**Task**
Provide nothing except how many lines of the data contain the word "block".

---- Given data

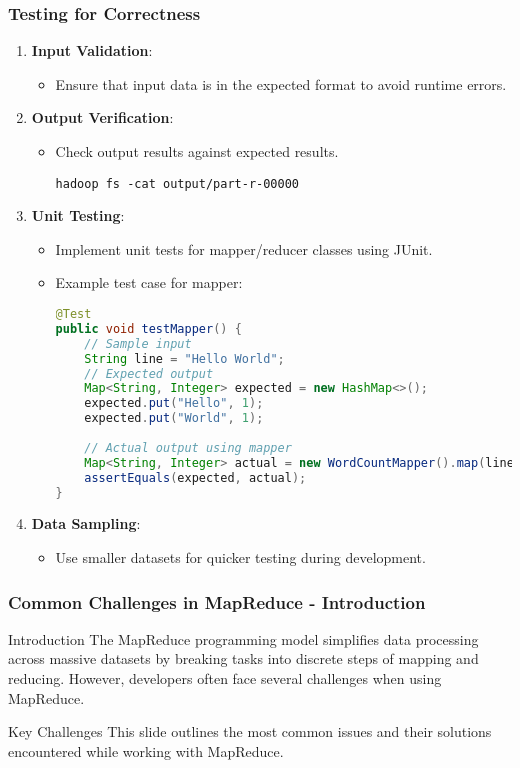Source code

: \documentclass[aspectratio=169]{beamer}
\begin{document}
\begin{frame}[fragile]
    \frametitle{Testing for Correctness}
    \begin{enumerate}
        \item \textbf{Input Validation}:
        \begin{itemize}
            \item Ensure that input data is in the expected format to avoid runtime errors.
        \end{itemize}
        \item \textbf{Output Verification}:
        \begin{itemize}
            \item Check output results against expected results.
            \begin{lstlisting}
hadoop fs -cat output/part-r-00000
            \end{lstlisting}
        \end{itemize}
        \item \textbf{Unit Testing}:
        \begin{itemize}
            \item Implement unit tests for mapper/reducer classes using JUnit.
            \item Example test case for mapper:
            \begin{lstlisting}[language=java]
@Test
public void testMapper() {
    // Sample input
    String line = "Hello World";
    // Expected output
    Map<String, Integer> expected = new HashMap<>();
    expected.put("Hello", 1);
    expected.put("World", 1);
    
    // Actual output using mapper
    Map<String, Integer> actual = new WordCountMapper().map(line);
    assertEquals(expected, actual);
}
            \end{lstlisting}
        \end{itemize}
        \item \textbf{Data Sampling}:
        \begin{itemize}
            \item Use smaller datasets for quicker testing during development.
        \end{itemize}
    \end{enumerate}
\end{frame}

\begin{frame}[fragile]
    \frametitle{Common Challenges in MapReduce - Introduction}
    \begin{block}{Introduction}
        The MapReduce programming model simplifies data processing across massive datasets by breaking tasks into discrete steps of mapping and reducing. However, developers often face several challenges when using MapReduce.
    \end{block}
    
    \begin{block}{Key Challenges}
        This slide outlines the most common issues and their solutions encountered while working with MapReduce.
    \end{block}
\end{frame}
\end{document}
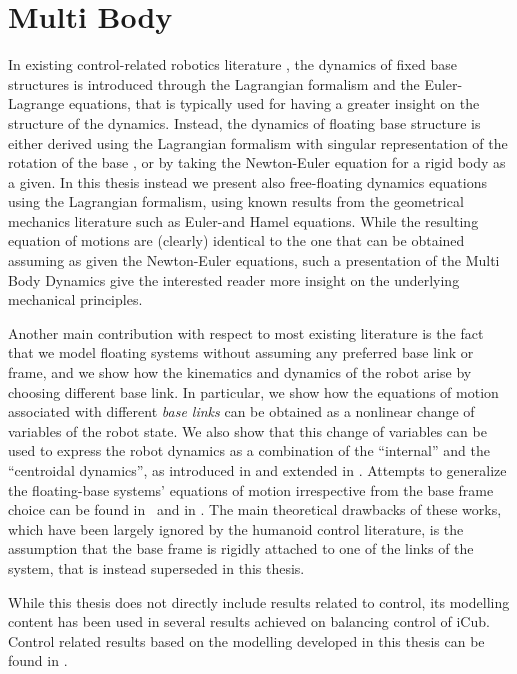 \chapter{Multi Body}
\label{chap:multibody}

In existing control-related robotics literature \citep{siciliano2010robotics}, the dynamics of fixed base structures is introduced through the Lagrangian formalism and the Euler-Lagrange equations, that is typically used for having a greater insight on the structure of the dynamics. Instead, the dynamics of floating base structure is either derived using the Lagrangian formalism with singular representation of the rotation of the base \citep{wieber2015handbook}, or by taking the Newton-Euler equation for a rigid body as a given\citep{featherstone2008,jain2010}. In this thesis instead we present also free-floating dynamics equations using the Lagrangian formalism, using known results from the geometrical mechanics literature \citep{marsden2013introduction} such as Euler-\Poincare and Hamel equations. While the resulting equation of motions are (clearly) identical to the one that can be obtained assuming as given the Newton-Euler equations, such a presentation of the Multi Body Dynamics give the interested reader more insight on the underlying mechanical principles.

Another main contribution with respect to most existing literature is the fact that we model floating systems without assuming any preferred base link or frame, and we show how the kinematics and dynamics of the robot arise by choosing  different base link. In particular, we show how the equations of motion associated with  different \emph{base links} can be obtained as a nonlinear change of variables of the robot state. We also show that this  change of variables can be  used to express the robot dynamics as a combination of the ``internal'' and the ``centroidal dynamics'', as introduced in \citep{Orin2013} and extended in \citep{garofalo2015inertially}. Attempts to generalize the floating-base systems' equations of motion irrespective from the  base frame choice can be found in~\citep[Chapter 3]{oort2011} and in \citep[Chapter 17, Section 3.6]{jain2010}. The main theoretical drawbacks of these works, which have been largely ignored by the humanoid control literature, is the assumption that the base frame is rigidly attached to one of the links of the system, that is instead superseded in this thesis.

While this thesis does not directly include results related to control, its modelling content has been used in several results achieved on balancing control of iCub.  Control related results based on the modelling developed in this thesis can be found in \citep{nava2016,pucci2016gain,dafarra2016}.

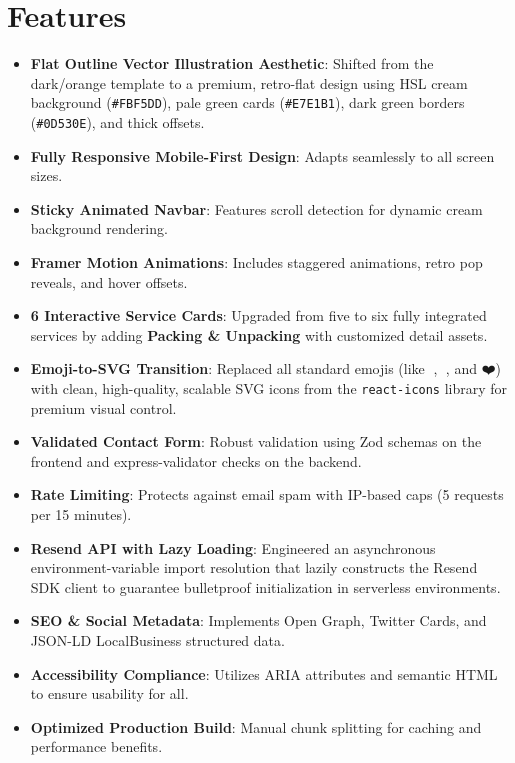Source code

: \documentclass[11pt,a4paper]{article}
\begin{document}
\section{Features}
\begin{itemize}
    \item \textbf{Flat Outline Vector Illustration Aesthetic}: Shifted from the dark/orange template to a premium, retro-flat design using HSL cream background (\texttt{\#FBF5DD}), pale green cards (\texttt{\#E7E1B1}), dark green borders (\texttt{\#0D530E}), and thick offsets.
    \item \textbf{Fully Responsive Mobile-First Design}: Adapts seamlessly to all screen sizes.
    \item \textbf{Sticky Animated Navbar}: Features scroll detection for dynamic cream background rendering.
    \item \textbf{Framer Motion Animations}: Includes staggered animations, retro pop reveals, and hover offsets.
    \item \textbf{6 Interactive Service Cards}: Upgraded from five to six fully integrated services by adding \textbf{Packing \& Unpacking} with customized detail assets.
    \item \textbf{Emoji-to-SVG Transition}: Replaced all standard emojis (like 🎉, 🚚, and ❤️) with clean, high-quality, scalable SVG icons from the \texttt{react-icons} library for premium visual control.
    \item \textbf{Validated Contact Form}: Robust validation using Zod schemas on the frontend and express-validator checks on the backend.
    \item \textbf{Rate Limiting}: Protects against email spam with IP-based caps (5 requests per 15 minutes).
    \item \textbf{Resend API with Lazy Loading}: Engineered an asynchronous environment-variable import resolution that lazily constructs the Resend SDK client to guarantee bulletproof initialization in serverless environments.
    \item \textbf{SEO \& Social Metadata}: Implements Open Graph, Twitter Cards, and JSON-LD LocalBusiness structured data.
    \item \textbf{Accessibility Compliance}: Utilizes ARIA attributes and semantic HTML to ensure usability for all.
    \item \textbf{Optimized Production Build}: Manual chunk splitting for caching and performance benefits.
\end{itemize}
\end{document}
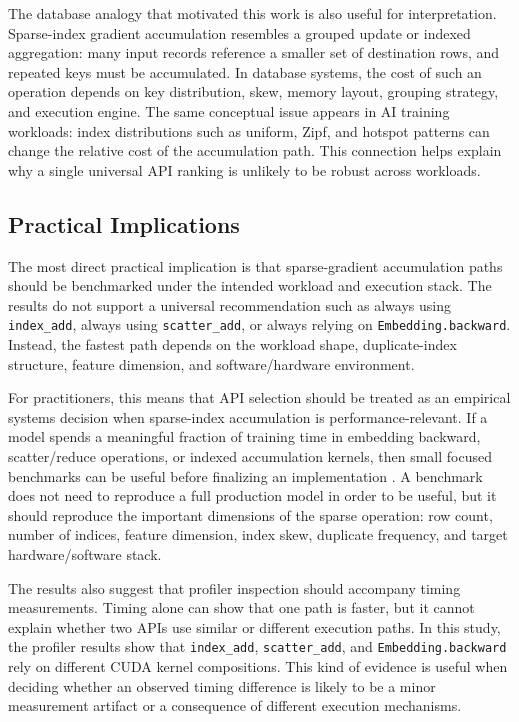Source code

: The database analogy that motivated this work is also useful for interpretation. Sparse-index gradient accumulation resembles a grouped update or indexed aggregation: many input records reference a smaller set of destination rows, and repeated keys must be accumulated. In database systems, the cost of such an operation depends on key distribution, skew, memory layout, grouping strategy, and execution engine. The same conceptual issue appears in AI training workloads: index distributions such as uniform, Zipf, and hotspot patterns can change the relative cost of the accumulation path. This connection helps explain why a single universal API ranking is unlikely to be robust across workloads.

\subsection{Practical Implications}

The most direct practical implication is that sparse-gradient accumulation paths should be benchmarked under the intended workload and execution stack. The results do not support a universal recommendation such as always using \texttt{index\_add}, always using \texttt{scatter\_add}, or always relying on \texttt{Embedding.backward}. Instead, the fastest path depends on the workload shape, duplicate-index structure, feature dimension, and software/hardware environment.

For practitioners, this means that API selection should be treated as an empirical systems decision when sparse-index accumulation is performance-relevant. If a model spends a meaningful fraction of training time in embedding backward, scatter/reduce operations, or indexed accumulation kernels, then small focused benchmarks can be useful before finalizing an implementation \cite{pytorchStableEmbedding,pytorchStableIndexAdd,pytorchStableScatterAdd}. A benchmark does not need to reproduce a full production model in order to be useful, but it should reproduce the important dimensions of the sparse operation: row count, number of indices, feature dimension, index skew, duplicate frequency, and target hardware/software stack.

The results also suggest that profiler inspection should accompany timing measurements. Timing alone can show that one path is faster, but it cannot explain whether two APIs use similar or different execution paths. In this study, the profiler results show that \texttt{index\_add}, \texttt{scatter\_add}, and \texttt{Embedding.backward} rely on different CUDA kernel compositions. This kind of evidence is useful when deciding whether an observed timing difference is likely to be a minor measurement artifact or a consequence of different execution mechanisms.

--------

**Response area**
4